One of my memories as a child was traveling by train to visit relatives. My mother wore a hat and gloves, and we three kids, dressed in our Sunday clothes, would go to the railway station in a horse drawn coach driven by Don Pedro, dressed in a black suite and a tall black hat. We spent our summers at a RUSTIC, wooden hotel in the Andes mountains. Preparations to travel took several days.  We even had to take our mattresses, sheets and towels. There was no phone, TV, or radio at the hotel, so nature provided our entertainment. We hiked to waterfalls, rivers, and rock formations, often encountering local vendors selling fruit, home baked bread and charcoal. On one of these hikes, we came across a man on a donkey on his way to the nearest village.  He was holding a parrot, and we convinced our mother to buy the parrot for us –  we named him Joaquín. The next day we forgot to close a footlocker with all our clean clothes, and while we were out, Joaquín entertained himself by cracking all the buttons. I don’t even want to remember my mother’s reaction, but we kept the parrot!
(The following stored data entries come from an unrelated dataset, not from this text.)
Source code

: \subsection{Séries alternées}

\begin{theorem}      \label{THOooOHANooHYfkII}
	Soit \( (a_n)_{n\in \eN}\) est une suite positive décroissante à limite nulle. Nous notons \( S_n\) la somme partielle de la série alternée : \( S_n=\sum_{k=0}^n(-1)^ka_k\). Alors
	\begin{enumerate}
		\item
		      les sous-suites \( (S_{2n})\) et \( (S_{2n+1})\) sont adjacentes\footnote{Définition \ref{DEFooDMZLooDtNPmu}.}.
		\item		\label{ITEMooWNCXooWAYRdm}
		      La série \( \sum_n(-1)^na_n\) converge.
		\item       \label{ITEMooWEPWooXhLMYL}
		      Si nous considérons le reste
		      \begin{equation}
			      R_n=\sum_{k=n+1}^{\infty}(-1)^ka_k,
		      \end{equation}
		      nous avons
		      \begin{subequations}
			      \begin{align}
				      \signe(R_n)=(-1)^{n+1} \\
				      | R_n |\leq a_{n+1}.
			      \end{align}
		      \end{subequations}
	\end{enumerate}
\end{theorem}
My brother, who was two years older, and had an ingenuous mind, would always think of something to trick our parents so we could go out and have fun with our friends. As we got older, we became more daring and started driving our father’s car, with no driver’s license. We would pick up friends and take off to a beautiful river bend to fish and play in the water. On one occasion, a friend of my mother’s asked her “where were you going yesterday with a car full of kids?” That ended our sneaking out in the car! 
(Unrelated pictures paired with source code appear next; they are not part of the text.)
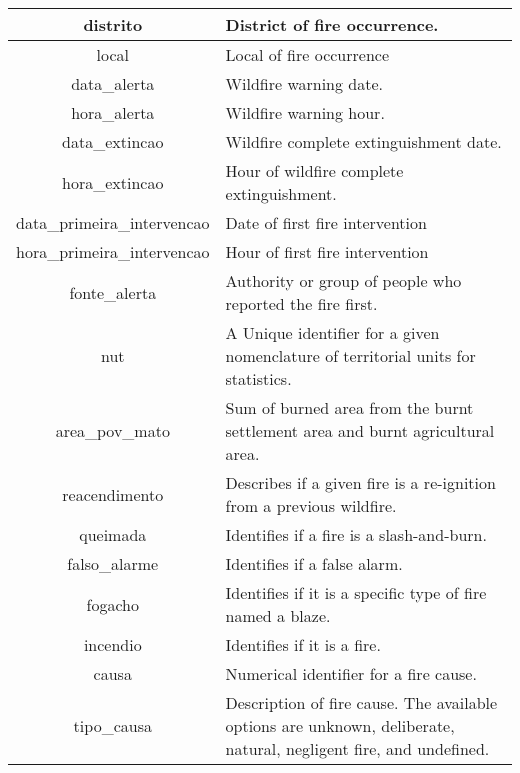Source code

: \begin{table}[h!]
\begin{tabular}{|c|p{7.5cm}|}
distrito  & District of fire occurrence. \\
\hline


local  & Local of fire occurrence \\
\hline


data\_alerta  & Wildfire warning date. \\
\hline
hora\_alerta  & Wildfire warning hour. \\
\hline
data\_extincao & Wildfire complete extinguishment date. \\
\hline
hora\_extincao & Hour of wildfire complete extinguishment. \\
\hline
data\_primeira\_intervencao & Date of first fire intervention \\
\hline
hora\_primeira\_intervencao & Hour of first fire intervention \\
\hline
fonte\_alerta & Authority or group of people who reported the fire first. \\
\hline
nut & A Unique identifier for a given nomenclature of territorial units for statistics. \\
\hline



area\_pov\_mato & Sum of burned area from the burnt settlement area and burnt agricultural area.\\
\hline

reacendimento & Describes if a given fire is a re-ignition from a previous wildfire. \\
\hline
queimada & Identifies if a fire is a slash-and-burn. \\
\hline
falso\_alarme & Identifies if a false alarm. \\
\hline
fogacho & Identifies if it is a specific type of fire named a blaze. \\
\hline
incendio & Identifies if it is a fire. \\
\hline
causa & Numerical identifier for a fire cause. \\
\hline
tipo\_causa & Description of fire cause. The available options are unknown, deliberate, natural, negligent fire, and undefined. \\
\hline
\end{tabular}
\end{table}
In Talca in the 50’s,  there were no restaurants, only tea rooms. I have great memories of my father and I going out on hot afternoons to have tea and ice-cream at Calaf, my favorite chocolate factory. Going out for dinner as a family was not customary, so our meals were always at home. Our main meal was a four-course lunch, and my favorite was empanadas. 

After I finished high school, I went to the University of Chile in the port city of Valparaiso. I majored in English Education, and because I was the only protestant student in my class, one of my professors,  a Scottish Anglican Priest, invited me to a special service at his church where Prince Phillip would be attending. My parents were in town, so the three of us went. As the prelude began, the British Fire Brigade, dressed in their elegant uniforms, escorted the prince to his seat in a pew just in front of us. At the appointed time he stood up, read the Scripture and returned to his seat without any protocol or introduction. At the time of passing of the peace,  he turned around and shook our hands.  At the end,  he quietly recessed, escorted again by the British Fire Brigade. As we journey through life, we never imagine who will cross our path in the least expected way!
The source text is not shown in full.